Do Human Pheromones Actually Exist?
You may have seen the ads: Just spray a bit of human pheromone on your skin, and you’re guaranteed to land a date. Scientists have long debated whether humans secrete chemicals that alter the behavior of other people.
A new study throws more cold water on the idea, finding that two pheromones that proponents have long contended affect human attraction to each other have no such impact on the opposite sex—and indeed experts are divided about whether human pheromones even exist.
The study, published today in Royal Society Open Science, asked heterosexual participants to rate opposite-sex faces on attractiveness while being exposed to two steroids that are putative human pheromones. One is androstadienone (AND), found in male sweat and semen, whereas the second, estratetraenol (EST), is in women’s urine. Researchers also asked participants to judge gender-ambiguous, or “neutral,” faces, created by merging images of men and women together. The authors reasoned that if the steroids were pheromones, female volunteers given AND would see gender-neutral faces as male, and male volunteers given EST would see gender-neutral faces as female. They also theorized that the steroids corresponding to the opposite sex would lead the volunteers to rate opposite sex faces as more attractive.
That didn’t happen. The researchers found no effects of the steroids on any behaviors and concluded that the label of “putative human pheromone” for AND and EST should be dropped.
“I’ve convinced myself that AND and EST are not worth pursuing,” says the study’s lead author, Leigh Simmons, an evolutionary biologist at the University of Western Australia in Crawley.
Simmons belongs to a camp of researchers that believes human pheromones likely exist, but none has yet been identified. He sees AND and EST as an unfortunate distraction, pushed forward in part by science’s “file drawer problem,” which relegates negative results to the laboratory filing cabinet.
A push to publish more negative findings has led to studies like these emerging to question long-held views, says Tristram Wyatt, a pheromone researcher at the University of Oxford in the United Kingdom who was not involved with the work. “It’s an Emperor’s New Clothes kind of moment.”
Yet Wen Zhou, a behavioral psychologist at the Chinese Academy of Sciences in Beijing, contends that AND and EST may well be human pheromones. “My major concern with the experiments in this study is that they were not rigorously designed and conducted,” she wrote in an email to Science. Zhou, who in 2014 published a study finding that AND and EST do indeed influence whether participants judge walking dot figures with “genderless gaits” to be men or women, doubts the faces used were truly “gender neutral.” She’s also concerned that tape used to affix steroid-soaked cotton balls to participants’ faces may have covered up the chemicals.

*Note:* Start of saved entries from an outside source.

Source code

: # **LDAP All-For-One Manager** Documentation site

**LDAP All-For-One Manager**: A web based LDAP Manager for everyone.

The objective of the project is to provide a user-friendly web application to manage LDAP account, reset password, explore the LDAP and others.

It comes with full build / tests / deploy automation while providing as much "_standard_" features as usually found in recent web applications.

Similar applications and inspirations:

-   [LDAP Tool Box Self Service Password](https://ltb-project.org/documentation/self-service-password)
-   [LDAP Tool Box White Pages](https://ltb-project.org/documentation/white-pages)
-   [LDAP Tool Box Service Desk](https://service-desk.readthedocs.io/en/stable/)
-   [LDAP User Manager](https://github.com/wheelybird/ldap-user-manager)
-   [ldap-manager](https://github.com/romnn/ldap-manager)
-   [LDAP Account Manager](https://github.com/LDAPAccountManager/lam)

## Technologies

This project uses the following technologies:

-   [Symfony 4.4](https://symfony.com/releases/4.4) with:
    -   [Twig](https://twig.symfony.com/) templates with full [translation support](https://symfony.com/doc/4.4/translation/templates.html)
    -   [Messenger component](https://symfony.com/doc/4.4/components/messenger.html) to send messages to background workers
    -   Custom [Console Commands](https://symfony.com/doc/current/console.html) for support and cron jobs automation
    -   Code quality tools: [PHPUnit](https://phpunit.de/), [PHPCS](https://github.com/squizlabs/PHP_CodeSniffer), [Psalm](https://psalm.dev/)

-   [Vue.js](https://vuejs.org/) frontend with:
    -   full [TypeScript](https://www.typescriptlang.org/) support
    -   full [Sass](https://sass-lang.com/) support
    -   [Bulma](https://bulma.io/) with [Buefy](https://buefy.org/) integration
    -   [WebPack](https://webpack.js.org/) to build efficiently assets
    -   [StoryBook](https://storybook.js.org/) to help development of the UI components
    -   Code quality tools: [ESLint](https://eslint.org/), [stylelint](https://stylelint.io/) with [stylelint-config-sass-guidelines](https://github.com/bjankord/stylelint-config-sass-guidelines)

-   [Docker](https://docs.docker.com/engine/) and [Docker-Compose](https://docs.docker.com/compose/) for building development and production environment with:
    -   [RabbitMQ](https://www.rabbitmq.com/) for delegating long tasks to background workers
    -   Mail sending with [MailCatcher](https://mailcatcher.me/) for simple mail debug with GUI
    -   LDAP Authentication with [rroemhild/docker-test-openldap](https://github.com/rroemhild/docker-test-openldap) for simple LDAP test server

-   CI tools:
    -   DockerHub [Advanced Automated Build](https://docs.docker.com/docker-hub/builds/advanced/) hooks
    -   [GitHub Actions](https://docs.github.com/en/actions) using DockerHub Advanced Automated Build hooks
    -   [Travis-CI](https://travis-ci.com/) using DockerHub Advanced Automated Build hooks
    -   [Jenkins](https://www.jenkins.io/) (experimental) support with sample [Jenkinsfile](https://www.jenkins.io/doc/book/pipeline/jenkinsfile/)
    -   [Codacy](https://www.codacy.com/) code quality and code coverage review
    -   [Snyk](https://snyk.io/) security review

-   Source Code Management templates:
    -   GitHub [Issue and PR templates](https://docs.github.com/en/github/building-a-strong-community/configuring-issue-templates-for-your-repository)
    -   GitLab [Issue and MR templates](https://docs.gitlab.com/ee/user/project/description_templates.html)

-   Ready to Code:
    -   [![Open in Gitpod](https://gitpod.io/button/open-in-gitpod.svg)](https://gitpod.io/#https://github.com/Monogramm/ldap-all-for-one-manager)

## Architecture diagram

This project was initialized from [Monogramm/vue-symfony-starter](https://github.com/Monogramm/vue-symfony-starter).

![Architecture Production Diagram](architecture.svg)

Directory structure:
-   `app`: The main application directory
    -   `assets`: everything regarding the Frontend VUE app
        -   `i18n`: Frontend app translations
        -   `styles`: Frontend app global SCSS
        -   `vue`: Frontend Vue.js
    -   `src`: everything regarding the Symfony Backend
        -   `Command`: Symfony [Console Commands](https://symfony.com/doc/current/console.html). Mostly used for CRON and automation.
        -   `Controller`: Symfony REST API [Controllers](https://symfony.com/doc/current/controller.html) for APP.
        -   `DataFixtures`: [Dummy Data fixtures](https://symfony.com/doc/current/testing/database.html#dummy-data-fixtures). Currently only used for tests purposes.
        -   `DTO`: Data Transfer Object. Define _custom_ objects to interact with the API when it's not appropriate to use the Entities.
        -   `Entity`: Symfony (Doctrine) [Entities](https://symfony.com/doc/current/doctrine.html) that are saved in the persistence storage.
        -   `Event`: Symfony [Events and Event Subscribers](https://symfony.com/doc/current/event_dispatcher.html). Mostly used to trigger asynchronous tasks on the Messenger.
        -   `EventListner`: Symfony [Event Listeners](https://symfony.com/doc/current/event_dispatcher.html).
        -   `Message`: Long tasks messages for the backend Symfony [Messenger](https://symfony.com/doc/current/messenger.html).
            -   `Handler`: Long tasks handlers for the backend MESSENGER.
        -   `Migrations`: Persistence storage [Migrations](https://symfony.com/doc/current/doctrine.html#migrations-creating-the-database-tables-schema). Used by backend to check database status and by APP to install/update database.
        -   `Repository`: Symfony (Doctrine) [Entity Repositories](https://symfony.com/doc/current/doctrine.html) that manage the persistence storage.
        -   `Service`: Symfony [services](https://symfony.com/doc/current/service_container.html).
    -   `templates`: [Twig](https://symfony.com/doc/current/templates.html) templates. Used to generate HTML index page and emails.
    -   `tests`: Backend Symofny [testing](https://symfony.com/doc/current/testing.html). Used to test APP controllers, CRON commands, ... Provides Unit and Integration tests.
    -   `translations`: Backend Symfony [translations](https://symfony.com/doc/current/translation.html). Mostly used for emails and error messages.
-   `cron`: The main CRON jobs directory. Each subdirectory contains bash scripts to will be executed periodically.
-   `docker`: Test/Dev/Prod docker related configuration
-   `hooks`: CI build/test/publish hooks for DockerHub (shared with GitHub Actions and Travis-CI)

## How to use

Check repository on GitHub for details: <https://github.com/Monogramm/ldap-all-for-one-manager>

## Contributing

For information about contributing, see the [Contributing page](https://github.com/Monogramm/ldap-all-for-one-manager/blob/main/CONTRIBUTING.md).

Martha McClintock, a behavioral neuroscientist at the University of Chicago in Illinois who is widely credited with (and sometimes criticized for) elevating AND and EST to pheromone fame, along with the heavily contested idea that women living together will sync their menstrual cycles, says the findings only really negate an overly simplified view of AND and EST having an almost mystical ability to attract partners. She still thinks the compounds can affect behavior—just in a much more nuanced way than most people think. Her most recent research, for example, has examined how inhaling AND, perhaps from another person’s sweat, might influence someone’s emotions. “There’s no doubt that this compound, even in tiny amounts, affects how the brain functions,” she says.
Wyatt, who is convinced the new work is solid, hopes that investigators will now re-evaluate how they search for human pheromones. Studies focused on sex and attraction are exploring a complicated realm, he says, as human sexual behavior is not well understood. Instead, he argues, scientists should examine babies, who have not developed confounding associations with smells, but seem to respond to pheromonelike substances from any mother’s areola gland secretions, which cause them to stick out their tongue and suckle.